今年のトピックスは工具の価格改訂。影響大きい電気代高騰。サカイの実績は2019 年レベル上回る。
酒井社長
今年の切削工具を巡るトピックスは「価格改定」と言えるだろう。
酒井社長は「今年の春先から順次、発表されていき、11月までにほとんど、実施に移されたと思う。一時的には駆け込みがあり、ボリュームが上がったが、内容を見ると『常に使用するもの』が大半で、総量という面では、改定後の反動はあまり見られなかった」と語る。
大枠では、工具の原材料高と電気代の高騰が「改訂」へと向かわせた面が大きい。
「特に電気代の高騰は、ハイス工具づくりを直撃していると思う。
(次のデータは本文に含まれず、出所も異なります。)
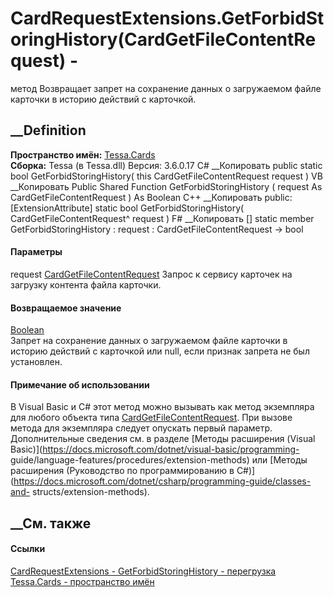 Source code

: # CardRequestExtensions.GetForbidStoringHistory(CardGetFileContentRequest) -
метод
Возвращает запрет на сохранение данных о загружаемом файле карточки в историю
действий с карточкой.
## __Definition
 **Пространство имён:** [Tessa.Cards](N_Tessa_Cards.htm)  
 **Сборка:** Tessa (в Tessa.dll) Версия: 3.6.0.17
C# __Копировать
     public static bool GetForbidStoringHistory(
    	this CardGetFileContentRequest request
    )
VB __Копировать
    <ExtensionAttribute>
    Public Shared Function GetForbidStoringHistory ( 
    	request As CardGetFileContentRequest
    ) As Boolean
C++ __Копировать
     public:
    [ExtensionAttribute]
    static bool GetForbidStoringHistory(
    	CardGetFileContentRequest^ request
    )
F# __Копировать
     [<ExtensionAttribute>]
    static member GetForbidStoringHistory : 
            request : CardGetFileContentRequest -> bool 
#### Параметры
request
[CardGetFileContentRequest](T_Tessa_Cards_CardGetFileContentRequest.htm)
    Запрос к сервису карточек на загрузку контента файла карточки.
#### Возвращаемое значение
[Boolean](https://learn.microsoft.com/dotnet/api/system.boolean)  
Запрет на сохранение данных о загружаемом файле карточки в историю действий с
карточкой или null, если признак запрета не был установлен.
#### Примечание об использовании
В Visual Basic и C# этот метод можно вызывать как метод экземпляра для любого
объекта типа
[CardGetFileContentRequest](T_Tessa_Cards_CardGetFileContentRequest.htm). При
вызове метода для экземпляра следует опускать первый параметр. Дополнительные
сведения см. в разделе [Методы расширения (Visual
Basic)](https://docs.microsoft.com/dotnet/visual-basic/programming-
guide/language-features/procedures/extension-methods) или [Методы расширения
(Руководство по программированию в
C#)](https://docs.microsoft.com/dotnet/csharp/programming-guide/classes-and-
structs/extension-methods).
##  __См. также
#### Ссылки
[CardRequestExtensions - ](T_Tessa_Cards_CardRequestExtensions.htm)
[GetForbidStoringHistory -
перегрузка](Overload_Tessa_Cards_CardRequestExtensions_GetForbidStoringHistory.htm)
[Tessa.Cards - пространство имён](N_Tessa_Cards.htm)
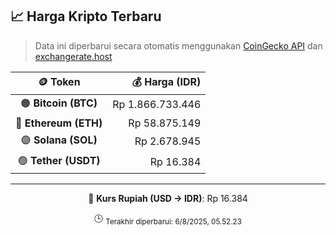 

<!-- HARGA_KRIPTO -->
## 📈 Harga Kripto Terbaru

> Data ini diperbarui secara otomatis menggunakan [CoinGecko API](https://www.coingecko.com/) dan [exchangerate.host](https://exchangerate.host/)

<div align="center">

| 🪙 Token | 💰 Harga (IDR) |
|:------:|---------------:|
| 🟠 **Bitcoin (BTC)**   | Rp 1.866.733.446 |
| 🔵 **Ethereum (ETH)**  | Rp 58.875.149 |
| 🟣 **Solana (SOL)**    | Rp 2.678.945 |
| 🟢 **Tether (USDT)**   | Rp 16.384 |

---

💱 **Kurs Rupiah (USD → IDR)**: Rp 16.384

🕒 <sub>Terakhir diperbarui: 6/8/2025, 05.52.23</sub>

</div>
<!-- /HARGA_KRIPTO --> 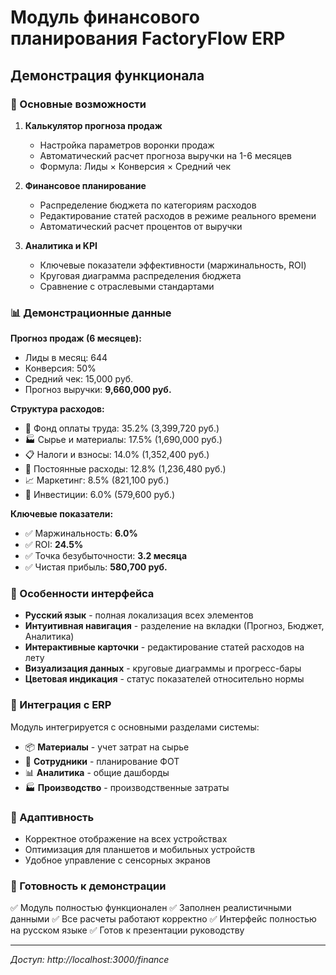 # Модуль финансового планирования FactoryFlow ERP

## Демонстрация функционала

### 🎯 Основные возможности

1. **Калькулятор прогноза продаж**
   - Настройка параметров воронки продаж
   - Автоматический расчет прогноза выручки на 1-6 месяцев
   - Формула: Лиды × Конверсия × Средний чек

2. **Финансовое планирование**
   - Распределение бюджета по категориям расходов
   - Редактирование статей расходов в режиме реального времени
   - Автоматический расчет процентов от выручки

3. **Аналитика и KPI**
   - Ключевые показатели эффективности (маржинальность, ROI)
   - Круговая диаграмма распределения бюджета
   - Сравнение с отраслевыми стандартами

### 📊 Демонстрационные данные

**Прогноз продаж (6 месяцев):**
- Лиды в месяц: 644
- Конверсия: 50%
- Средний чек: 15,000 руб.
- Прогноз выручки: **9,660,000 руб.**

**Структура расходов:**
- 💼 Фонд оплаты труда: 35.2% (3,399,720 руб.)
- 🏭 Сырье и материалы: 17.5% (1,690,000 руб.)  
- 📋 Налоги и взносы: 14.0% (1,352,400 руб.)
- 🏢 Постоянные расходы: 12.8% (1,236,480 руб.)
- 📈 Маркетинг: 8.5% (821,100 руб.)
- 🚀 Инвестиции: 6.0% (579,600 руб.)

**Ключевые показатели:**
- ✅ Маржинальность: **6.0%**
- ✅ ROI: **24.5%**
- ✅ Точка безубыточности: **3.2 месяца**
- ✅ Чистая прибыль: **580,700 руб.**

### 🎨 Особенности интерфейса

- **Русский язык** - полная локализация всех элементов
- **Интуитивная навигация** - разделение на вкладки (Прогноз, Бюджет, Аналитика)
- **Интерактивные карточки** - редактирование статей расходов на лету
- **Визуализация данных** - круговые диаграммы и прогресс-бары
- **Цветовая индикация** - статус показателей относительно нормы

### 🔄 Интеграция с ERP

Модуль интегрируется с основными разделами системы:
- 📦 **Материалы** - учет затрат на сырье
- 👥 **Сотрудники** - планирование ФОТ
- 📊 **Аналитика** - общие дашборды
- 🏭 **Производство** - производственные затраты

### 📱 Адаптивность

- Корректное отображение на всех устройствах
- Оптимизация для планшетов и мобильных устройств
- Удобное управление с сенсорных экранов

### 🚀 Готовность к демонстрации

✅ Модуль полностью функционален
✅ Заполнен реалистичными данными
✅ Все расчеты работают корректно
✅ Интерфейс полностью на русском языке
✅ Готов к презентации руководству

---

*Доступ: http://localhost:3000/finance*
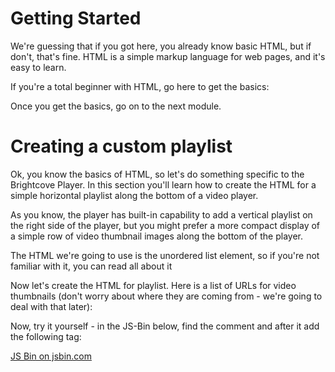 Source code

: <!--
{
"name": "html-module",
"version" : "0.1",
"title" : "HTML Essentials",
"description" : "This is only a test",
"homepage" : "https://github.com/rcrooks/outlearn-player-technologies",
"freshnessDate" : 2015-08-30,
"license" : "CC BY 4.0"
}
-->

<!-- @section -->

# Getting Started

We're guessing that if you got here, you already know basic HTML, but if don't, that's fine. HTML is a simple markup language for web pages, and it's easy to learn.

If you're a total beginner with HTML, go here to get the basics:

<!-- @link, "url" : "http://www.htmldog.com/guides/html/beginner/", "text": "Getting Started with HTML" -->

Once you get the basics, go on to the next module.

<!-- @section -->

# Creating a custom playlist

Ok, you know the basics of HTML, so let's do something specific to the Brightcove Player. In this section you'll learn how to create the HTML for a simple horizontal playlist along the bottom of a video player.

As you know, the player has built-in capability to add a vertical playlist on the right side of the player, but you might prefer a more compact display of a simple row of video thumbnail images along the bottom of the player.

The HTML we're going to use is the unordered list element, so if you're not familiar with it, you can read all about it <!-- @link, "url" : "http://learn.shayhowe.com/html-css/creating-lists/", "text": "here" -->

Now let's create the HTML for playlist. Here is a list of URLs for video thumbnails (don't worry about where they are coming from - we're going to deal with that later):



Now, try it yourself - in the JS-Bin below, find the comment <!-- add playlist here --> and after it add the following tag:

<a class="jsbin-embed" href="http://jsbin.com/hobada/embed">JS Bin on jsbin.com</a><script src="http://static.jsbin.com/js/embed.min.js?3.34.3"></script>
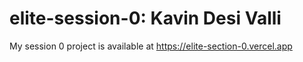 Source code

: # elite-session-0: Kavin Desi Valli
My session 0 project is available at https://elite-section-0.vercel.app

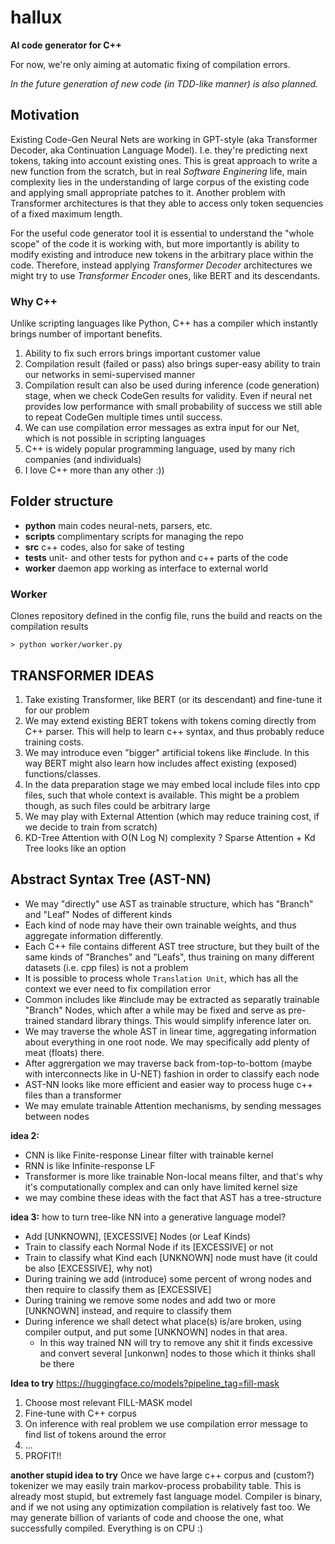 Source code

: # hallux
**AI code generator for C++**

For now, we're only aiming at automatic fixing of compilation errors.

*In the future generation of new code (in TDD-like manner) is also planned.*

## Motivation
Existing Code-Gen Neural Nets are working in GPT-style (aka Transformer Decoder, aka Continuation Language Model). I.e. they're predicting next tokens, taking into account existing ones.
This is great approach to write a new function from the scratch, but in real *Software Enginering* life, main complexity lies in the understanding of large corpus of the existing code and applying small appropriate patches to it.
Another problem with Transformer architectures is that they able to access only token sequencies of a fixed maximum length.

For the useful code generator tool it is essential to understand the "whole scope" of the code it is working with, but more importantly is ability to modify existing and introduce new tokens in the arbitrary place within the code.
Therefore, instead applying *Transformer Decoder* architectures we might try to use *Transformer Encoder* ones, like BERT and its descendants. 

### Why C++
Unlike scripting languages like Python, C++ has a compiler which instantly brings number of important benefits.

1. Ability to fix such errors brings important customer value
2. Compilation result (failed or pass) also brings super-easy ability to train our networks in semi-supervised manner
3. Compilation result can also be used during inference (code generation) stage, when we check CodeGen results for validity. Even if neural net provides low performance with small probability of success we still able to repeat CodeGen multiple times until success. 
4. We can use compilation error messages as extra input for our Net, which is not possible in scripting languages 
5. C++ is widely popular programming language, used by many rich companies (and individuals)
6. I love C++ more than any other :)) 

## Folder structure

* **python** main codes neural-nets, parsers, etc. 
* **scripts** complimentary scripts for managing the repo
* **src** c++ codes, also for sake of testing
* **tests** unit- and other tests for python and c++ parts of the code
* **worker** daemon app working as interface to external world 

### Worker

Clones repository defined in the config file, runs the build and reacts on the compilation results

`> python worker/worker.py`

## TRANSFORMER IDEAS

1. Take existing Transformer, like BERT (or its descendant) and fine-tune it for our problem
2. We may extend existing BERT tokens with tokens coming directly from C++ parser. This will help to learn c++ syntax, and thus probably reduce training costs. 
3. We may introduce even "bigger" artificial tokens like #include<some-standard-library>. In this way BERT might also learn how includes affect existing (exposed) functions/classes. 
4. In the data preparation stage we may embed local include files into cpp files, such that whole context is available. This might be a problem though, as such files could be arbitrary large 
5. We may play with External Attention (which may reduce training cost, if we decide to train from scratch)
6. KD-Tree Attention with O(N Log N) complexity ? Sparse Attention + Kd Tree looks like an option

## Abstract Syntax Tree (AST-NN)
  
* We may "directly" use AST as trainable structure, which has "Branch" and "Leaf" Nodes of different kinds
* Each kind of node may have their own trainable weights, and thus aggregate information differently.
* Each C++ file contains different AST tree structure, but they built of the same kinds of "Branches" and "Leafs", thus training on many different datasets (i.e. cpp files) is not a problem
* It is possible to process whole `Translation Unit`, which has all the context we ever need to fix compilation error  
* Common includes like #include<string> may be extracted as separatly trainable "Branch" Nodes, which after a while may be fixed and serve as pre-trained standard library things. This would simplify inference later on.
* We may traverse the whole AST in linear time, aggregating information about everything in one root node. We may specifically add plenty of meat (floats) there. 
* After aggrergation we may traverse back from-top-to-bottom (maybe with interconnects like in U-NET) fashion in order to classify each node 
* AST-NN looks like more efficient and easier way to process huge c++ files than a transformer
* We may emulate trainable Attention mechanisms, by sending messages between nodes

**idea 2:**
- CNN is like Finite-response Linear filter with trainable kernel
- RNN is like Infinite-response LF 
- Transformer is more like trainable Non-local means filter, and that's why it's computationally complex and can only have limited kernel size
- we may combine these ideas with the fact that AST has a tree-structure

**idea 3:**
how to turn tree-like NN into a generative language model?
- Add [UNKNOWN], [EXCESSIVE] Nodes (or Leaf Kinds)
- Train to classify each Normal Node if its [EXCESSIVE] or not
- Train to classify what Kind each [UNKNOWN] node must have (it could be also [EXCESSIVE], why not)
- During training we add (introduce) some percent of wrong nodes and then require to classify them as [EXCESSIVE]  
- During training we remove some nodes and add two or more [UNKNOWN] instead, and require to classify them
- During inference we shall detect what place(s) is/are broken, using compiler output, and put some [UNKNOWN] nodes in that area. 
  - In this way trained NN will try to remove any shit it finds excessive and convert several [unkonwn] nodes to those which it thinks shall be there
  
**Idea to try**
https://huggingface.co/models?pipeline_tag=fill-mask
1. Choose most relevant FILL-MASK model
2. Fine-tune with C++ corpus
3. On inference with real problem we use compilation error message to find list of tokens around the error
4. ...
5. PROFIT!!  

**another stupid idea to try**
Once we have large c++ corpus and (custom?) tokenizer we may easily train markov-process probability table.
This is already most stupid, but extremely fast language model. Compiler is binary, and if we not using any optimization compilation is relatively fast too. We may generate billion of variants of code and choose the one, what successfully compiled. Everything is on CPU :)
  
  
  
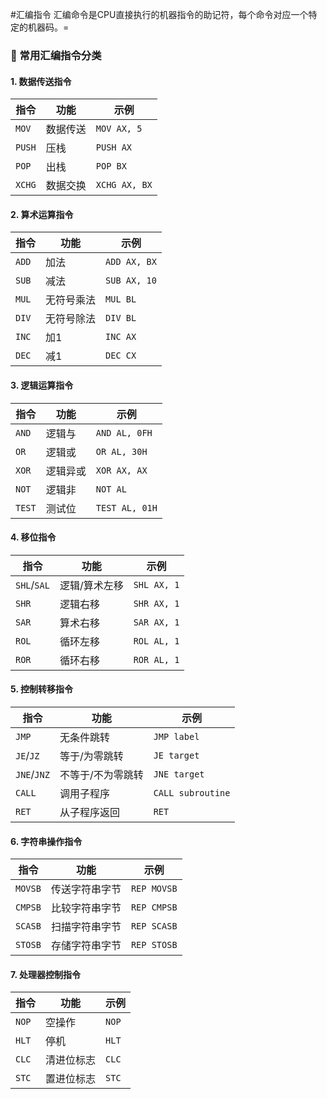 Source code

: #汇编指令
汇编命令是CPU直接执行的机器指令的助记符，每个命令对应一个特定的机器码。=
### 🔧 常用汇编指令分类

#### 1. 数据传送指令

|指令|功能|示例|
|---|---|---|
|`MOV`|数据传送|`MOV AX, 5`|
|`PUSH`|压栈|`PUSH AX`|
|`POP`|出栈|`POP BX`|
|`XCHG`|数据交换|`XCHG AX, BX`|

#### 2. 算术运算指令

|指令|功能|示例|
|---|---|---|
|`ADD`|加法|`ADD AX, BX`|
|`SUB`|减法|`SUB AX, 10`|
|`MUL`|无符号乘法|`MUL BL`|
|`DIV`|无符号除法|`DIV BL`|
|`INC`|加1|`INC AX`|
|`DEC`|减1|`DEC CX`|

#### 3. 逻辑运算指令

|指令|功能|示例|
|---|---|---|
|`AND`|逻辑与|`AND AL, 0FH`|
|`OR`|逻辑或|`OR AL, 30H`|
|`XOR`|逻辑异或|`XOR AX, AX`|
|`NOT`|逻辑非|`NOT AL`|
|`TEST`|测试位|`TEST AL, 01H`|

#### 4. 移位指令

|指令|功能|示例|
|---|---|---|
|`SHL`/`SAL`|逻辑/算术左移|`SHL AX, 1`|
|`SHR`|逻辑右移|`SHR AX, 1`|
|`SAR`|算术右移|`SAR AX, 1`|
|`ROL`|循环左移|`ROL AL, 1`|
|`ROR`|循环右移|`ROR AL, 1`|

#### 5. 控制转移指令

|指令|功能|示例|
|---|---|---|
|`JMP`|无条件跳转|`JMP label`|
|`JE`/`JZ`|等于/为零跳转|`JE target`|
|`JNE`/`JNZ`|不等于/不为零跳转|`JNE target`|
|`CALL`|调用子程序|`CALL subroutine`|
|`RET`|从子程序返回|`RET`|

#### 6. 字符串操作指令

|指令|功能|示例|
|---|---|---|
|`MOVSB`|传送字符串字节|`REP MOVSB`|
|`CMPSB`|比较字符串字节|`REP CMPSB`|
|`SCASB`|扫描字符串字节|`REP SCASB`|
|`STOSB`|存储字符串字节|`REP STOSB`|

#### 7. 处理器控制指令

|指令|功能|示例|
|---|---|---|
|`NOP`|空操作|`NOP`|
|`HLT`|停机|`HLT`|
|`CLC`|清进位标志|`CLC`|
|`STC`|置进位标志|`STC`|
今後も改定が繰り返される可能性があるだろう。弊社としては、在庫を充実させていくことが、引き続き、商売上のカギを握ると思っている」。
今期の12月決算は過去最高を記録した2018年には及ばないものの、コロナ禍前の2019年レベルを上回ると予想。
「需要が総じて堅調だったとの側面もあるが、弊社に即せば、インサートチップやねじ切り関連を充実させるなど、販売アイテムを増やした結果、売り上げが伸長した」。
荷動きから仕入れメーカーの動きを特徴づければ「小径から微小径を扱うメーカーは伸び、小径から大径まで幅広く対応しているメーカーの伸び代は小さかった」とも。
産業と言う切り口では「多少の上下動はあるが、半導体産業の需要は一貫して高い。工具の価格改定後も、コンスタントに数字を刻んでいる」と指摘する。
だが、為替の変動、自動車のEV化など、「工具需要に変化を及ぼす先行きの不透明感は、今後、どうなっていくのか。難しい時代に入っている」。